Een psychiatrische stoornis in de kindertijd verhoogt de kans dat iemand later een middelenverslaving ontwikkelt. Dit blijkt uit onderzoek van postdoc Annabeth Groenman van het UMCG, Tieme Jansen en Jaap Oosterlaan van de VU. Zij publiceren hierover in het wetenschappelijk magazine Journal of the American Academy of Child and Adolescent Psychiatry (JAACAP).
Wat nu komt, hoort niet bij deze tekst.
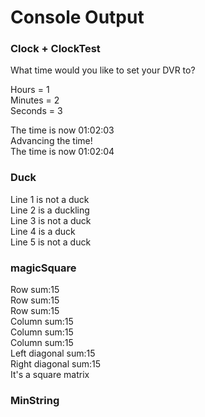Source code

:# Console Output

### Clock + ClockTest
What time would you like to set your DVR to?

Hours = 1\
Minutes = 2\
Seconds = 3

The time is now 01:02:03\
Advancing the time!\
The time is now 01:02:04

### Duck
Line 1 is not a duck\
Line 2 is a duckling\
Line 3 is not a duck\
Line 4 is a duck\
Line 5 is not a duck

### magicSquare
Row sum:15\
Row sum:15\
Row sum:15\
Column sum:15\
Column sum:15\
Column sum:15\
Left diagonal sum:15\
Right diagonal sum:15\
It's a square matrix

### MinString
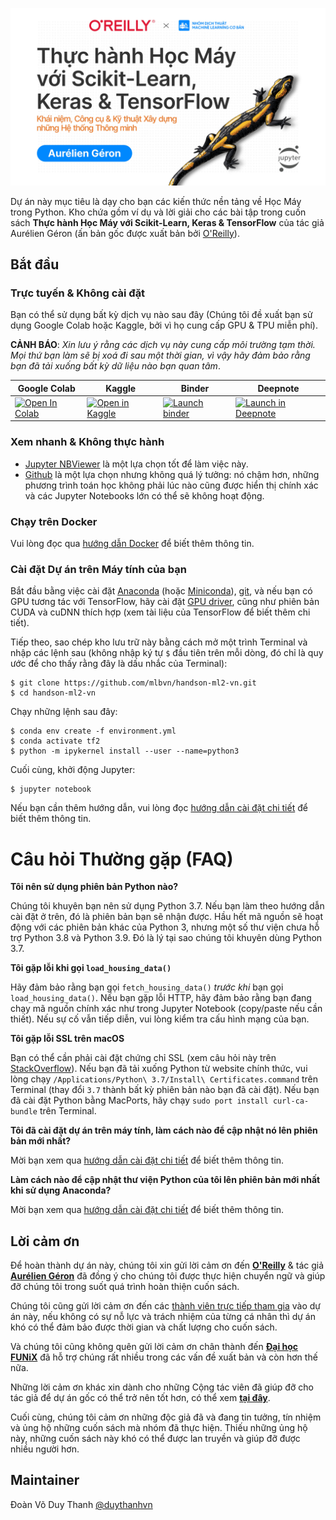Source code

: ![](.github/assets/cover.jpg)

Dự án này mục tiêu là dạy cho bạn các kiến thức nền tảng về Học Máy trong Python. Kho chứa gồm ví dụ và lời giải cho các bài tập trong cuốn sách **Thực hành Học Máy với Scikit-Learn, Keras & TensorFlow** của tác giả Aurélien Géron (ấn bản gốc được xuất bản bởi [O'Reilly](https://www.oreilly.com/library/view/hands-on-machine-learning/9781492032632/)).

## Bắt đầu

### Trực tuyến & Không cài đặt
Bạn có thể sử dụng bất kỳ dịch vụ nào sau đây (Chúng tôi đề xuất bạn sử dụng Google Colab hoặc Kaggle, bởi vì họ cung cấp GPU & TPU miễn phí).

**CẢNH BÁO**: *Xin lưu ý rằng các dịch vụ này cung cấp môi trường tạm thời. Mọi thứ bạn làm sẽ bị xoá đi sau một thời gian, vì vậy hãy đảm bảo rằng bạn đã tải xuống bất kỳ dữ liệu nào bạn quan tâm*.

| Google Colab | Kaggle | Binder | Deepnote |
|---|---|---|---|
| <a href="https://colab.research.google.com/github/mlbvn/handson-ml2-vn/blob/main/" target="_parent"><img src="https://colab.research.google.com/assets/colab-badge.svg" alt="Open In Colab"/></a> | <a href="https://git.io/JnA16"><img src="https://kaggle.com/static/images/open-in-kaggle.svg" alt="Open in Kaggle" /></a> | <a href="https://mybinder.org/v2/gh/mlbvn/handson-ml2-vn/HEAD?filepath=%2Findex.ipynb"><img src="https://mybinder.org/badge_logo.svg" alt="Launch binder" /></a> | <a href="https://git.io/JnA1S"><img src="https://deepnote.com/buttons/launch-in-deepnote-small.svg" alt="Launch in Deepnote" /></a> |

### Xem nhanh & Không thực hành

* [Jupyter NBViewer](https://nbviewer.jupyter.org/github/mlbvn/handson-ml2-vn/blob/main/index.ipynb) là một lựa chọn tốt để làm việc này.
* [Github](https://github.com/mlbvn/handson-ml2-vn/blob/main/index.ipynb) là một lựa chọn nhưng không quá lý tưởng: nó chậm hơn, những phương trình toán học không phải lúc nào cũng được hiển thị chính xác và các Jupyter Notebooks lớn có thể sẽ không hoạt động.

### Chạy trên Docker

Vui lòng đọc qua [hướng dẫn Docker](https://github.com/mlbvn/handson-ml2-vn/tree/main/docker) để biết thêm thông tin.

### Cài đặt Dự án trên Máy tính của bạn

Bắt đầu bằng việc cài đặt [Anaconda](https://www.anaconda.com/distribution/) (hoặc [Miniconda](https://docs.conda.io/en/latest/miniconda.html)), [git](https://git-scm.com/downloads), và nếu bạn có GPU tương tác với TensorFlow, hãy cài đặt [GPU driver](https://www.nvidia.com/Download/index.aspx), cũng như phiên bản CUDA và cuDNN thích hợp (xem tài liệu của TensorFlow để biết thêm chi tiết).

Tiếp theo, sao chép kho lưu trữ này bằng cách mở một trình Terminal và nhập các lệnh sau 
(không nhập ký tự `$` đầu tiên trên mỗi dòng, đó chỉ là quy ước để cho thấy rằng đây là dấu nhắc của Terminal):

    $ git clone https://github.com/mlbvn/handson-ml2-vn.git
    $ cd handson-ml2-vn

Chạy những lệnh sau đây:

    $ conda env create -f environment.yml
    $ conda activate tf2
    $ python -m ipykernel install --user --name=python3

Cuối cùng, khởi động Jupyter:

    $ jupyter notebook

Nếu bạn cần thêm hướng dẫn, vui lòng đọc [hướng dẫn cài đặt chi tiết](install.md) để biết thêm thông tin.

# Câu hỏi Thường gặp (FAQ)

**Tôi nên sử dụng phiên bản Python nào?**

Chúng tôi khuyên bạn nên sử dụng Python 3.7. Nếu bạn làm theo hướng dẫn cài đặt ở trên, đó là phiên bản bạn sẽ nhận được. Hầu hết mã nguồn sẽ hoạt động với các phiên bản khác của Python 3, nhưng một số thư viện chưa hỗ trợ Python 3.8 và Python 3.9. Đó là lý tại sao chúng tôi khuyên dùng Python 3.7.

**Tôi gặp lỗi khi gọi `load_housing_data()`**

Hãy đảm bảo rằng bạn gọi `fetch_housing_data()` *trước khi* bạn gọi `load_housing_data()`. Nếu bạn gặp lỗi HTTP, hãy đảm bảo rằng bạn đang chạy mã nguồn chính xác như trong Jupyter Notebook (copy/paste nếu cần thiết). Nếu sự cố vẫn tiếp diễn, vui lòng kiểm tra cấu hình mạng của bạn.

**Tôi gặp lỗi SSL trên macOS**

Bạn có thể cần phải cài đặt chứng chỉ SSL (xem câu hỏi này trên [StackOverflow](https://stackoverflow.com/questions/27835619/urllib-and-ssl-certificate-verify-failed-error)). Nếu bạn đã tải xuống Python từ website chính thức, vui lòng chạy `/Applications/Python\ 3.7/Install\ Certificates.command` trên Terminal (thay đổi `3.7` thành bất kỳ phiên bản nào bạn đã cài đặt). Nếu bạn đã cài đặt Python bằng MacPorts, hãy chạy `sudo port install curl-ca-bundle` trên Terminal.

**Tôi đã cài đặt dự án trên máy tính, làm cách nào để cập nhật nó lên phiên bản mới nhất?**

Mời bạn xem qua [hướng dẫn cài đặt chi tiết](install.md) để biết thêm thông tin.

**Làm cách nào để cập nhật thư viện Python của tôi lên phiên bản mới nhất khi sử dụng Anaconda?**

Mời bạn xem qua [hướng dẫn cài đặt chi tiết](install.md) để biết thêm thông tin.

## Lời cảm ơn
Để hoàn thành dự án này, chúng tôi xin gửi lời cảm ơn đến [**O'Reilly**](https://www.oreilly.com/) & tác giả [**Aurélien Géron**](https://github.com/ageron) đã đồng ý cho chúng tôi được thực hiện chuyển ngữ và giúp đỡ chúng tôi trong suốt quá trình hoàn thiện cuốn sách.

Chúng tôi cũng gửi lời cảm ơn đến các [thành viên trực tiếp tham gia](.github/members.md) vào dự án này, nếu không có sự nỗ lực và trách nhiệm của từng cá nhân thì dự án khó có thể đảm bảo được thời gian và chất lượng cho cuốn sách.

Và chúng tôi cũng không quên gửi lời cảm ơn chân thành đến [**Đại học FUNiX**](https://funix.edu.vn/) đã hỗ trợ chúng rất nhiều trong các vấn đề xuất bản và còn hơn thế nữa.

Những lời cảm ơn khác xin dành cho những Cộng tác viên đã giúp đỡ cho tác giả để dự án gốc có thể trở nên tốt hơn, có thể xem **[tại đây](https://github.com/ageron/handson-ml2/graphs/contributors)**.

Cuối cùng, chúng tôi cảm ơn những độc giả đã và đang tin tưởng, tín nhiệm và ủng hộ những cuốn sách mà nhóm đã thực hiện. Thiếu những ủng hộ này, những cuốn sách này khó có thể được lan truyền và giúp đỡ được nhiều người hơn.

## Maintainer

Đoàn Võ Duy Thanh [@duythanhvn](https://github.com/duythanhvn)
Het is al langer bekend dat ADHD een risico factor is voor latere verslavingen. Dit onderzoek gaat voor het eerst na of dit voor andere psychiatrische stoornissen in de kindertijd ook zo is. Volgens Annabeth Groenman was er tot nu toe geen systematische evaluatie uitgevoerd van het verband met andere psychiatrische stoornissen in de kindertijd.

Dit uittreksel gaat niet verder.